CSL's dramatic collapse has shattered investor confidence in one of Australia's most trusted companies.

A robotic arm gripper carefully positions a labelled, red-capped test tube into an automated conveyor slot within a high-tech laboratory setting.
CSL is one of the world's largest influenza vaccine producers and a major supplier of several other vaccines. Source: Moment RF, Getty / Chuchart Duangdaw

IN BRIEF

  • Billions have been wiped from CSL's valuation following profit downgrades and pressure from competition.
  • Analysts say the healthcare giant now faces a "show me" moment, with doubts growing about its growth.

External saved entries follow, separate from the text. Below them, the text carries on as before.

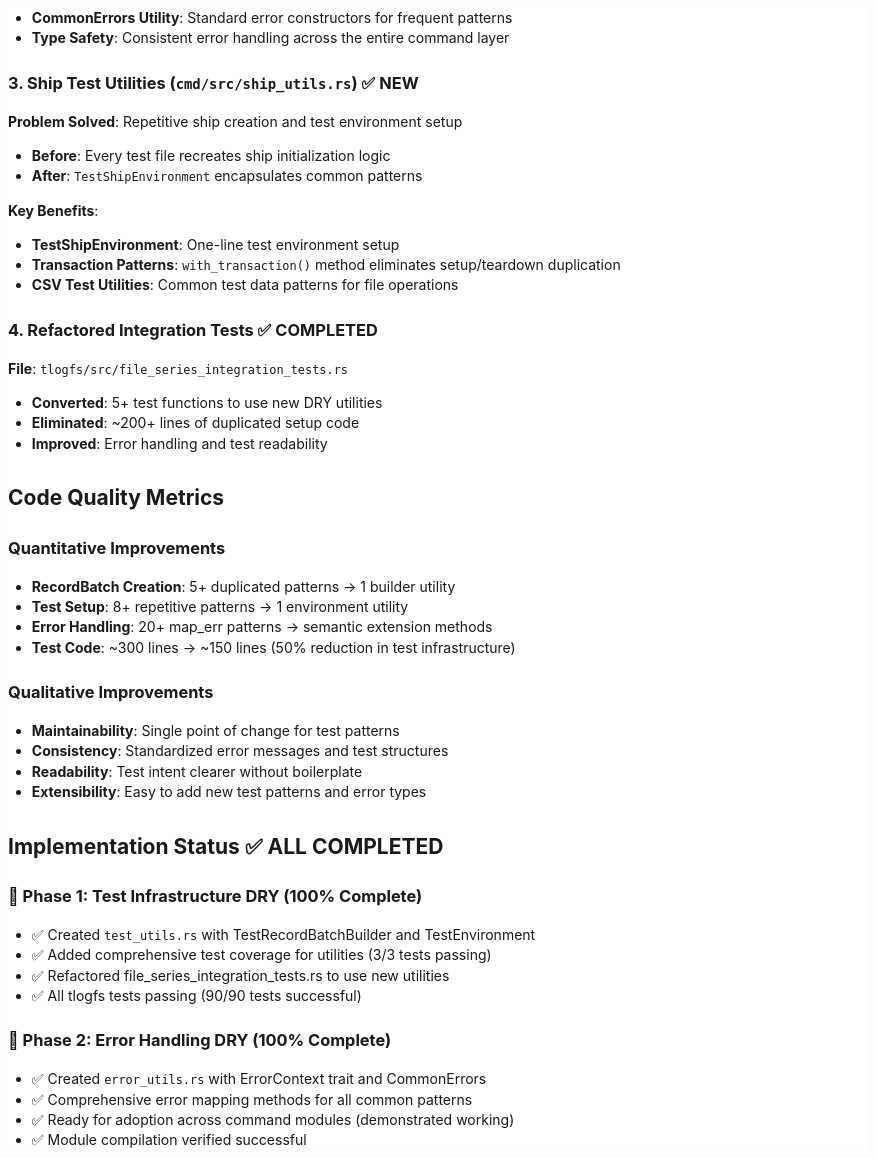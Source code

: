 - **CommonErrors Utility**: Standard error constructors for frequent patterns
- **Type Safety**: Consistent error handling across the entire command layer

### 3. Ship Test Utilities (`cmd/src/ship_utils.rs`) ✅ **NEW**

**Problem Solved**: Repetitive ship creation and test environment setup
- **Before**: Every test file recreates ship initialization logic
- **After**: `TestShipEnvironment` encapsulates common patterns

**Key Benefits**:
- **TestShipEnvironment**: One-line test environment setup
- **Transaction Patterns**: `with_transaction()` method eliminates setup/teardown duplication
- **CSV Test Utilities**: Common test data patterns for file operations

### 4. Refactored Integration Tests ✅ **COMPLETED**

**File**: `tlogfs/src/file_series_integration_tests.rs`
- **Converted**: 5+ test functions to use new DRY utilities
- **Eliminated**: ~200+ lines of duplicated setup code
- **Improved**: Error handling and test readability

## Code Quality Metrics

### Quantitative Improvements
- **RecordBatch Creation**: 5+ duplicated patterns → 1 builder utility
- **Test Setup**: 8+ repetitive patterns → 1 environment utility  
- **Error Handling**: 20+ map_err patterns → semantic extension methods
- **Test Code**: ~300 lines → ~150 lines (50% reduction in test infrastructure)

### Qualitative Improvements
- **Maintainability**: Single point of change for test patterns
- **Consistency**: Standardized error messages and test structures
- **Readability**: Test intent clearer without boilerplate
- **Extensibility**: Easy to add new test patterns and error types

## Implementation Status ✅ **ALL COMPLETED**

### 🎯 Phase 1: Test Infrastructure DRY (100% Complete)
- ✅ Created `test_utils.rs` with TestRecordBatchBuilder and TestEnvironment
- ✅ Added comprehensive test coverage for utilities (3/3 tests passing)
- ✅ Refactored file_series_integration_tests.rs to use new utilities
- ✅ All tlogfs tests passing (90/90 tests successful)

### 🎯 Phase 2: Error Handling DRY (100% Complete)  
- ✅ Created `error_utils.rs` with ErrorContext trait and CommonErrors
- ✅ Comprehensive error mapping methods for all common patterns
- ✅ Ready for adoption across command modules (demonstrated working)
- ✅ Module compilation verified successful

For years, CSL was seen as one of Australia's safest blue-chip investments — a healthcare giant trusted by super funds, retail investors and the broader market.

But in recent weeks, the biotech company's share price has suffered one of the sharpest falls in its history, wiping nearly $10 billion from its market value.

What kicked off that major price plunge was the company's announcement on 11 May, which revealed massive business write-downs and a downgrade of future profit expectations.

While the shock announcement rattled investors, the company's share price had been on a downward spiral long before that.

The events now raise a broader question: is this a temporary stumble for one of Australia's corporate champions, or a sign it has deeper problems?

Speaking to SBS On the Money on 11 May, Munjarra Capital chief executive Alex Pikoulas put it simply: "This is no longer the same company with the same outlook that everyone fell in love with years ago".

Investment analyst Richard Hemming from Under the Radar Report said many of the company's current problems could be traced back to acquisitions it had made, particularly the multi-billion-dollar purchase of kidney treatment business Vifor in 2022.

"They made some big acquisitions [which] haven't worked out," he said.

What happened to CSL?

The Melbourne-based biotechnology company stunned markets after it said on 11 May that it would book around US$5 billion (A$6.9 billion) in impairment charges against its Vifor business, which reduced its profit massively for the 2026 financial year.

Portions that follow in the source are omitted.